(Records excerpted from a collection)
++++++++++
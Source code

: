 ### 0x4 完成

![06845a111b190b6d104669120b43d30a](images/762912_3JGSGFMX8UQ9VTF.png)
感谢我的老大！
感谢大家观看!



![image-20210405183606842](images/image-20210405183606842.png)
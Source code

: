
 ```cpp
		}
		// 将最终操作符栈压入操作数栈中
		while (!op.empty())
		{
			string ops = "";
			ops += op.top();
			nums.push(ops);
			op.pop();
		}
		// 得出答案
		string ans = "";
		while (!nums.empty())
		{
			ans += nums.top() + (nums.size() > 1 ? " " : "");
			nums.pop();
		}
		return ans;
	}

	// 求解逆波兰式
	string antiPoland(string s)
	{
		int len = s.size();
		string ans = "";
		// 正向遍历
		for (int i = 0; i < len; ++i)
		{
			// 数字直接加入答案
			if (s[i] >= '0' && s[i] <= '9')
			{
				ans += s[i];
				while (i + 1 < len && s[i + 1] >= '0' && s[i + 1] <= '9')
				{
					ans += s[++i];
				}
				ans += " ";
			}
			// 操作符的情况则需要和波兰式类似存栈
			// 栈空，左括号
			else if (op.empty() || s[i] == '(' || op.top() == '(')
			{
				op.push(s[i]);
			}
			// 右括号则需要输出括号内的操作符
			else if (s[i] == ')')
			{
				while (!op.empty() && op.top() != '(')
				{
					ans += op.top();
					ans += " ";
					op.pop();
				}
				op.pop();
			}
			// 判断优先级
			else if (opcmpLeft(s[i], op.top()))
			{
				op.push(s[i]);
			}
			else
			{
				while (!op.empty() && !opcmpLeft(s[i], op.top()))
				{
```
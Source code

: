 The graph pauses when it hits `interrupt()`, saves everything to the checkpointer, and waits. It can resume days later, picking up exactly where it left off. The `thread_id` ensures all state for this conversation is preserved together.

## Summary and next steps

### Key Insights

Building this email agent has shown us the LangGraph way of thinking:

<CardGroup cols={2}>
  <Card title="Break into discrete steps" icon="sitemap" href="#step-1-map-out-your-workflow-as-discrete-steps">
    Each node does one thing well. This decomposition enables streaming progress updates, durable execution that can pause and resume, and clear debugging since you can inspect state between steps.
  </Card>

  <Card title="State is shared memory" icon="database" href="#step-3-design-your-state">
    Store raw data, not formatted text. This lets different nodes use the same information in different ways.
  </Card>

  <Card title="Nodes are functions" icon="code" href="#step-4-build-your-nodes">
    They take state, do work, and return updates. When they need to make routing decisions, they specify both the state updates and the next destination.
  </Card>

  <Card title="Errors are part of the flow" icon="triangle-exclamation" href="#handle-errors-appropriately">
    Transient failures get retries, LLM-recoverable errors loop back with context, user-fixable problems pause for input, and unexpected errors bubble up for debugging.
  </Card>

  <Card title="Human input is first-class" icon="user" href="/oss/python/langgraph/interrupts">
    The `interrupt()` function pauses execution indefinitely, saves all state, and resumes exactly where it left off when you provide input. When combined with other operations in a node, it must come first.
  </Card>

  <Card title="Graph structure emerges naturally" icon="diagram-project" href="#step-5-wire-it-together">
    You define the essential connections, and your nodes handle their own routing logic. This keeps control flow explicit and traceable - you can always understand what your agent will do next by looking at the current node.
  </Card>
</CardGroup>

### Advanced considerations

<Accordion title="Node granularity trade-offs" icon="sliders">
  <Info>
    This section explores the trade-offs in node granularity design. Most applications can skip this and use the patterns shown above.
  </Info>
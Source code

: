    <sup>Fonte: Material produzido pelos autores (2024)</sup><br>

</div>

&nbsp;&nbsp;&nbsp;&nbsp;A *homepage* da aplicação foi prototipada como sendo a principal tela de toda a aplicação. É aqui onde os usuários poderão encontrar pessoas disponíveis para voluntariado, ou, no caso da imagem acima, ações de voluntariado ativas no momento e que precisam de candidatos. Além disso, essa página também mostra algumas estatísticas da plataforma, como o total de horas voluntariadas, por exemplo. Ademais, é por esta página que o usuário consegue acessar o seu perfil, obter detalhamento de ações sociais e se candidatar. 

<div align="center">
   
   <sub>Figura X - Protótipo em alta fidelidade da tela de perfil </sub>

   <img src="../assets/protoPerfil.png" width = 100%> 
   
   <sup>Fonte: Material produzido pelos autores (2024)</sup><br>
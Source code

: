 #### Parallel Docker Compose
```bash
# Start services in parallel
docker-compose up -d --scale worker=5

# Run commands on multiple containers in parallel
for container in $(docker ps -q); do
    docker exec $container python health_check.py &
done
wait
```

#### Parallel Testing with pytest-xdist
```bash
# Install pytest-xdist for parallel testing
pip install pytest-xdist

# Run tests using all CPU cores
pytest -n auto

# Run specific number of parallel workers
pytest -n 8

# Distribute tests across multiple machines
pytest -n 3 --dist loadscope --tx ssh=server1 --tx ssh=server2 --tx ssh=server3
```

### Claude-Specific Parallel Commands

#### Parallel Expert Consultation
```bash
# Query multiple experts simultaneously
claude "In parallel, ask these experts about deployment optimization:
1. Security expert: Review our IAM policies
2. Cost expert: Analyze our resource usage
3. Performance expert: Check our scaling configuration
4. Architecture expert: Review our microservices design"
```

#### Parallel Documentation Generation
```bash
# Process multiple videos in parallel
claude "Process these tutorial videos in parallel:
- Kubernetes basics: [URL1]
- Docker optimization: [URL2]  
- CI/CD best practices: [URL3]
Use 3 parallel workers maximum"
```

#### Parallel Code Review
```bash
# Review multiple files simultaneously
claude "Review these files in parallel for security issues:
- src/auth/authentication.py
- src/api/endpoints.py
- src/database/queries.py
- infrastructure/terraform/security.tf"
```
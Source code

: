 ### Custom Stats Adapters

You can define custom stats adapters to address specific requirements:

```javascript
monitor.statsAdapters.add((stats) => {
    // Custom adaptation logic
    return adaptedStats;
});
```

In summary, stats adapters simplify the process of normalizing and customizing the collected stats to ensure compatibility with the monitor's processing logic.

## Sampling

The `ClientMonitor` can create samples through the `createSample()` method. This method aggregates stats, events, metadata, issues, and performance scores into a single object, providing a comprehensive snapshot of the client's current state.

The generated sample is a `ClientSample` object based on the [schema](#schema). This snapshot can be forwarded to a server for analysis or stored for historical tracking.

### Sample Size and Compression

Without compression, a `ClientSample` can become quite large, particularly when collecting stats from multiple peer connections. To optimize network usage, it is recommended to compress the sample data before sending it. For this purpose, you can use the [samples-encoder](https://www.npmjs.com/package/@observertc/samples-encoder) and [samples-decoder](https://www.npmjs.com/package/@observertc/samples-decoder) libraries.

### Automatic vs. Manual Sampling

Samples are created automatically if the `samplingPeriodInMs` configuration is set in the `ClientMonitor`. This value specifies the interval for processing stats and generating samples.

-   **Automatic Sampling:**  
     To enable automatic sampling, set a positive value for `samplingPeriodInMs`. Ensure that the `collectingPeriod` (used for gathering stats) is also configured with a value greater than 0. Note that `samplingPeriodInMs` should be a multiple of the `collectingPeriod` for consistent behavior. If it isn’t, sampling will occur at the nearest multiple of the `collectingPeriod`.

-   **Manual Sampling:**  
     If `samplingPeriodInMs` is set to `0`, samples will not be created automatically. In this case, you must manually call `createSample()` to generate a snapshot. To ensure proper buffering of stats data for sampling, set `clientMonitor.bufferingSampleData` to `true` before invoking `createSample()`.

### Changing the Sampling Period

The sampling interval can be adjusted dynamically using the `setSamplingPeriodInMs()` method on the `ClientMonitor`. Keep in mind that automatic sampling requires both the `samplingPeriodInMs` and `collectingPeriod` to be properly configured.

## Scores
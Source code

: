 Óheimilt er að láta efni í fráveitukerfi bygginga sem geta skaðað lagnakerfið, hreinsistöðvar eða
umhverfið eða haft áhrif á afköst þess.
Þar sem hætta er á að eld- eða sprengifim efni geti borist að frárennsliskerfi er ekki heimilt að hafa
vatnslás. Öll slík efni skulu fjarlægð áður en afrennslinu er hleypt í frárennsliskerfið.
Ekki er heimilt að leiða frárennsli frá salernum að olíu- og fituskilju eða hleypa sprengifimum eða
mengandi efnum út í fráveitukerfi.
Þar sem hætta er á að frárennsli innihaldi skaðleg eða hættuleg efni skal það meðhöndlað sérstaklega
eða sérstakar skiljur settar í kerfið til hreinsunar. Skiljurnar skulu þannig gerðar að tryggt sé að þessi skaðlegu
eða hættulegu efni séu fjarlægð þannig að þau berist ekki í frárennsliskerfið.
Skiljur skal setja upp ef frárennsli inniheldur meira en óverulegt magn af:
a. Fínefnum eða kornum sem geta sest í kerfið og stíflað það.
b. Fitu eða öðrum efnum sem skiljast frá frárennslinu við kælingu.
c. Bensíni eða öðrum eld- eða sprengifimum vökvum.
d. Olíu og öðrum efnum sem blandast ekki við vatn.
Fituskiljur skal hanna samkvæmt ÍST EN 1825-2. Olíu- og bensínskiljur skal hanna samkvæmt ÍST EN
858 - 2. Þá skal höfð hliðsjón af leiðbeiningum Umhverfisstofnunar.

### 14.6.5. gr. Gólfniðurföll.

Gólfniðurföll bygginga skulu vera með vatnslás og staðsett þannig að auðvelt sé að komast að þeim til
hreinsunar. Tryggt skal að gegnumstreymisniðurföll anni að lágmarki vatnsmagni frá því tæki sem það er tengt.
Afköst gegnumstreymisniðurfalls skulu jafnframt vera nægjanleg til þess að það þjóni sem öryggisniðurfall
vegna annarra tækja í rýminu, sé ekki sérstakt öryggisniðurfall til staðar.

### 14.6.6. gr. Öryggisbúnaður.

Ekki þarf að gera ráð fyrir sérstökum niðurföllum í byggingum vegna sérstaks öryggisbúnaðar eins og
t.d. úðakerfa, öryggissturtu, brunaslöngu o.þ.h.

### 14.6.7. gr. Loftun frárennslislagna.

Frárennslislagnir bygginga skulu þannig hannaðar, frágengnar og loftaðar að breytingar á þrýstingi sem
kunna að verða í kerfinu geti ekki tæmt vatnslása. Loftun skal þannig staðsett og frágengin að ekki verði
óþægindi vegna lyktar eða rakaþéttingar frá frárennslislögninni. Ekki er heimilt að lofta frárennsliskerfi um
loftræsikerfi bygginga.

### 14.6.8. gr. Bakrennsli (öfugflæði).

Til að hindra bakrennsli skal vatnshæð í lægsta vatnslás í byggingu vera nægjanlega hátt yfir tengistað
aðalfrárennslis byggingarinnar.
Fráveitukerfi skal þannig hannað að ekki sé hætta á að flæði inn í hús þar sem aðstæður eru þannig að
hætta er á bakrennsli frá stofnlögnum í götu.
++++++++++
-- ACTIVITY --
Among the entries above, locate the lines containing "b. Fitu eða" and "Fituskiljur skal hanna", and transcribe exactly those two lines and all lines between.

-- RESPONSE FOR THIS EXERCISE --
b. Fitu eða öðrum efnum sem skiljast frá frárennslinu við kælingu.
c. Bensíni eða öðrum eld- eða sprengifimum vökvum.
d. Olíu og öðrum efnum sem blandast ekki við vatn.
Fituskiljur skal hanna samkvæmt ÍST EN 1825-2. Olíu- og bensínskiljur skal hanna samkvæmt ÍST EN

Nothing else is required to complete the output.